Among the entries that follow, find every line with the word "build" and copy it.

• TASK MATERIAL
______________________________

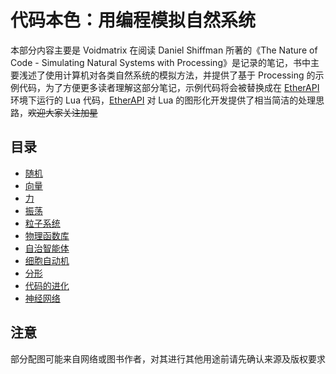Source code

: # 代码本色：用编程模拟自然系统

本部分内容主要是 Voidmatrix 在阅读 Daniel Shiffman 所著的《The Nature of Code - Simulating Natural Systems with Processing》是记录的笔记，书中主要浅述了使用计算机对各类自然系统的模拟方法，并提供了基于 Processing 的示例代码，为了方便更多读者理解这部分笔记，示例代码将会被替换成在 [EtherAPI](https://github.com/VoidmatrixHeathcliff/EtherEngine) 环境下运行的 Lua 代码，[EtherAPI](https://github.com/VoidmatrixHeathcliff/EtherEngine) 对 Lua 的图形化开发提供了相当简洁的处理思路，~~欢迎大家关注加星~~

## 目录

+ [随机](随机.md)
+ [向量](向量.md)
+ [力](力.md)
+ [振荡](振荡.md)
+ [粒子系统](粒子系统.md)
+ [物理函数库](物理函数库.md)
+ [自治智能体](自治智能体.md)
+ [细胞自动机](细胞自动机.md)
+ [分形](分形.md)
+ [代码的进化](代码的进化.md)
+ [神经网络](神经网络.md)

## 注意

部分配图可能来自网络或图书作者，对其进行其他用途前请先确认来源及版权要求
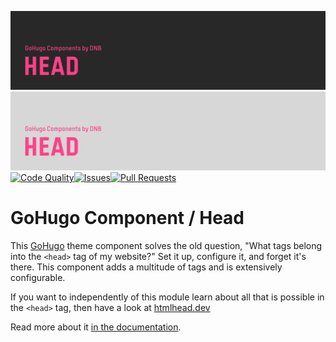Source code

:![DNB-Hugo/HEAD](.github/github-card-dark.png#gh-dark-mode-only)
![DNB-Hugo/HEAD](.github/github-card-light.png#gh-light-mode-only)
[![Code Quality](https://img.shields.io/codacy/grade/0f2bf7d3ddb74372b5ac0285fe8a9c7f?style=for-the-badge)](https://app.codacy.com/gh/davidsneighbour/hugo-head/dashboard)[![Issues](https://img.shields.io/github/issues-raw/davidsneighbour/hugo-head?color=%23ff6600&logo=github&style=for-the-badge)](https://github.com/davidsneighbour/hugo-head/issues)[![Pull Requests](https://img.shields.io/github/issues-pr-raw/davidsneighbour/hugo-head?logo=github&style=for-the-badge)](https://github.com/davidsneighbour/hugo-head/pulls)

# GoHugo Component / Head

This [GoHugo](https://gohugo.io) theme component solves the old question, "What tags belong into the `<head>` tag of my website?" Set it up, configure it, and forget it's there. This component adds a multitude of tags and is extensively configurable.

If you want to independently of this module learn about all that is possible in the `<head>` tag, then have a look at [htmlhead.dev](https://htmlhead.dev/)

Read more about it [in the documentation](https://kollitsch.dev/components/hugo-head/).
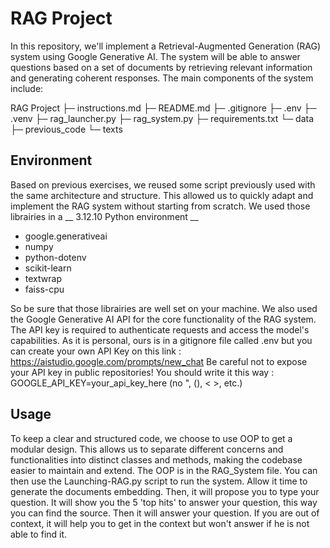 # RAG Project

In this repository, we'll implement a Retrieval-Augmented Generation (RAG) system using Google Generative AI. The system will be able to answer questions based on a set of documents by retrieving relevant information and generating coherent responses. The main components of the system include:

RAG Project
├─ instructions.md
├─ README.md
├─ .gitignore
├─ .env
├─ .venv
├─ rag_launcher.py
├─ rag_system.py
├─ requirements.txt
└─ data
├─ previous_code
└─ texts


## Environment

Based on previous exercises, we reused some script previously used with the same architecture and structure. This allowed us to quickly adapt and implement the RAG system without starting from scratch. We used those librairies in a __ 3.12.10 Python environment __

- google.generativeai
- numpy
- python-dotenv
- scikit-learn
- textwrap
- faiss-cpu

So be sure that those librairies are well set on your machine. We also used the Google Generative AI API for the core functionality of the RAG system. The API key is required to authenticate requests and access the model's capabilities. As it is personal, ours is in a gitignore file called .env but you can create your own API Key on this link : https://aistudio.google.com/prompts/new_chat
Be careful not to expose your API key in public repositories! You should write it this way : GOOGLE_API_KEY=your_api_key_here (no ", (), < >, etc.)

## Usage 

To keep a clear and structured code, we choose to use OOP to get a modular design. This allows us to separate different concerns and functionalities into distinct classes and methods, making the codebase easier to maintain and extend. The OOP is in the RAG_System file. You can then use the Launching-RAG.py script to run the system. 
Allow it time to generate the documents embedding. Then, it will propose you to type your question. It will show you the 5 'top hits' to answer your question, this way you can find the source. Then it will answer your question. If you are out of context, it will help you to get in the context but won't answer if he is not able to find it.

______________________________

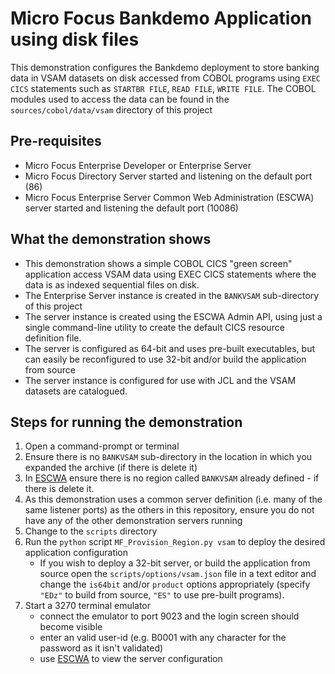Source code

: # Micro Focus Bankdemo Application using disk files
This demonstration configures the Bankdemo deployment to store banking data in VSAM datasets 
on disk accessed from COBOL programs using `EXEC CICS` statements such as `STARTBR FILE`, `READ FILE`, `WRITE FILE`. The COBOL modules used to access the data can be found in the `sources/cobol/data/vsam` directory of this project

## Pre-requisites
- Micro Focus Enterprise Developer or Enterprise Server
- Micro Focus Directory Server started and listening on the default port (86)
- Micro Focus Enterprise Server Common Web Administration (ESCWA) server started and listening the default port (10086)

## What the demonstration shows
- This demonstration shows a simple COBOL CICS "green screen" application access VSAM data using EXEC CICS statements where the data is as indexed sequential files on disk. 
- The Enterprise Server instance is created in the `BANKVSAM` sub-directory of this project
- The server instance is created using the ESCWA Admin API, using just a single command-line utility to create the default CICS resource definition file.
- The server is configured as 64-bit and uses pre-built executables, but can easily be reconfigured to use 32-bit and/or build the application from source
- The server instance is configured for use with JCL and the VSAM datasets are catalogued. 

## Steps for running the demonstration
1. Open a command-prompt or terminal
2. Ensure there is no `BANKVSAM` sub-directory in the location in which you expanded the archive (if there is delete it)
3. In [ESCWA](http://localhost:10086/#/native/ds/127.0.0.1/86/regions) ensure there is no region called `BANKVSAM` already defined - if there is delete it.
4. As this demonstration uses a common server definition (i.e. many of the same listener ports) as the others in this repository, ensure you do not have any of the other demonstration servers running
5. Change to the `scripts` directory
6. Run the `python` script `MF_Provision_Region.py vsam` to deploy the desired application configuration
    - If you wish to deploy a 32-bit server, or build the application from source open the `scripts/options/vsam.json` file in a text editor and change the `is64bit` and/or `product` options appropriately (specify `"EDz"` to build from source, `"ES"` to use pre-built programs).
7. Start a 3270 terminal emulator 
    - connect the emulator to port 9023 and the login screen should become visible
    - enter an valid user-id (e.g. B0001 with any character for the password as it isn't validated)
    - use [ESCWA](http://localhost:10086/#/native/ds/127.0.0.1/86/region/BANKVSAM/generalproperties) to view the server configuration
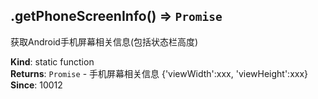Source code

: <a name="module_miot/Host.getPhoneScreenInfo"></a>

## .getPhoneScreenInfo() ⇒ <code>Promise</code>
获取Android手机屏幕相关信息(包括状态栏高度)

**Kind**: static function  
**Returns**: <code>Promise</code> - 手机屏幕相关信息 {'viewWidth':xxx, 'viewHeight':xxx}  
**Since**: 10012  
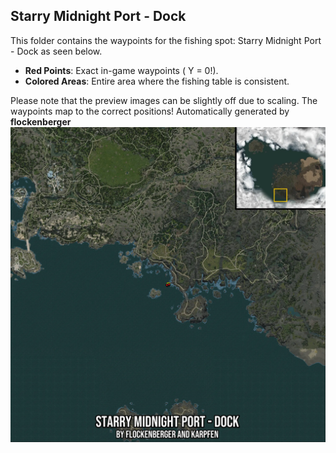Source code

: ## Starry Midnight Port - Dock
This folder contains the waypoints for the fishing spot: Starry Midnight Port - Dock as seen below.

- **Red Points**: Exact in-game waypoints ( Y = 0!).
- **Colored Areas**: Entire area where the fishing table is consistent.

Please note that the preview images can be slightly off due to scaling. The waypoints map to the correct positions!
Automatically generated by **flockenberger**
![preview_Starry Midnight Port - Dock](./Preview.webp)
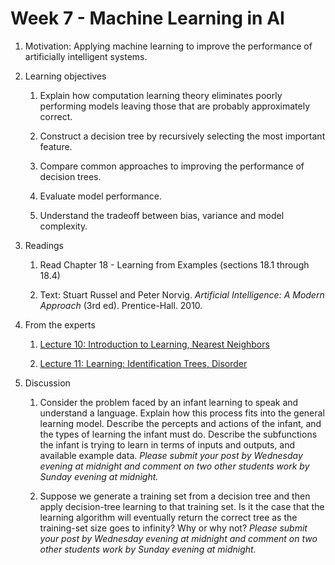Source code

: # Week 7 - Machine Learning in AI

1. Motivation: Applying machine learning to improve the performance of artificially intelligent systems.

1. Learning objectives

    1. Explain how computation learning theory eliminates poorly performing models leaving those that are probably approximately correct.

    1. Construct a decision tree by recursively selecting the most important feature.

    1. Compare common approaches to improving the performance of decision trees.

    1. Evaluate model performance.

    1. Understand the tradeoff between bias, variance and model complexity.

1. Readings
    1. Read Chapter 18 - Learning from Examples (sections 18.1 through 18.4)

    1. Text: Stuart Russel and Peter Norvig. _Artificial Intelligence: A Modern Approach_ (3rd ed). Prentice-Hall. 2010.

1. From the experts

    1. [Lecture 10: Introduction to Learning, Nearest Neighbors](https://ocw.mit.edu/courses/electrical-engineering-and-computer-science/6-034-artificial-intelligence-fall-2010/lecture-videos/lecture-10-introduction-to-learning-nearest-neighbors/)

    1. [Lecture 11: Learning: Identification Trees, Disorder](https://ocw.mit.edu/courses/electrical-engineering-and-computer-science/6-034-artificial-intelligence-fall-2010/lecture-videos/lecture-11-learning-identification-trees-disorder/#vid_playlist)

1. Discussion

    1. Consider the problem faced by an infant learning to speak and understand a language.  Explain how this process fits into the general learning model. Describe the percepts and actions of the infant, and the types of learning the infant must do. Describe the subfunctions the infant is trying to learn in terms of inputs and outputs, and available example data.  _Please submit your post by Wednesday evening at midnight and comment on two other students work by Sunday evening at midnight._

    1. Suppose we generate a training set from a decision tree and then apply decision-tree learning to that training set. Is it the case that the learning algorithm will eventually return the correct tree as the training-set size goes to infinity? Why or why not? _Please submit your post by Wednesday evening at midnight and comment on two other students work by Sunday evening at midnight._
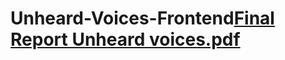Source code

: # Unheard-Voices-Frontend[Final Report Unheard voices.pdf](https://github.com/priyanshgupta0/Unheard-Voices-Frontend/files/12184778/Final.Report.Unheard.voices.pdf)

______________________________

• EXERCISE ANSWER
- The server is configured as 64-bit and uses pre-built executables, but can easily be reconfigured to use 32-bit and/or build the application from source
    - If you wish to deploy a 32-bit server, or build the application from source open the `scripts/options/vsam.json` file in a text editor and change the `is64bit` and/or `product` options appropriately (specify `"EDz"` to build from source, `"ES"` to use pre-built programs).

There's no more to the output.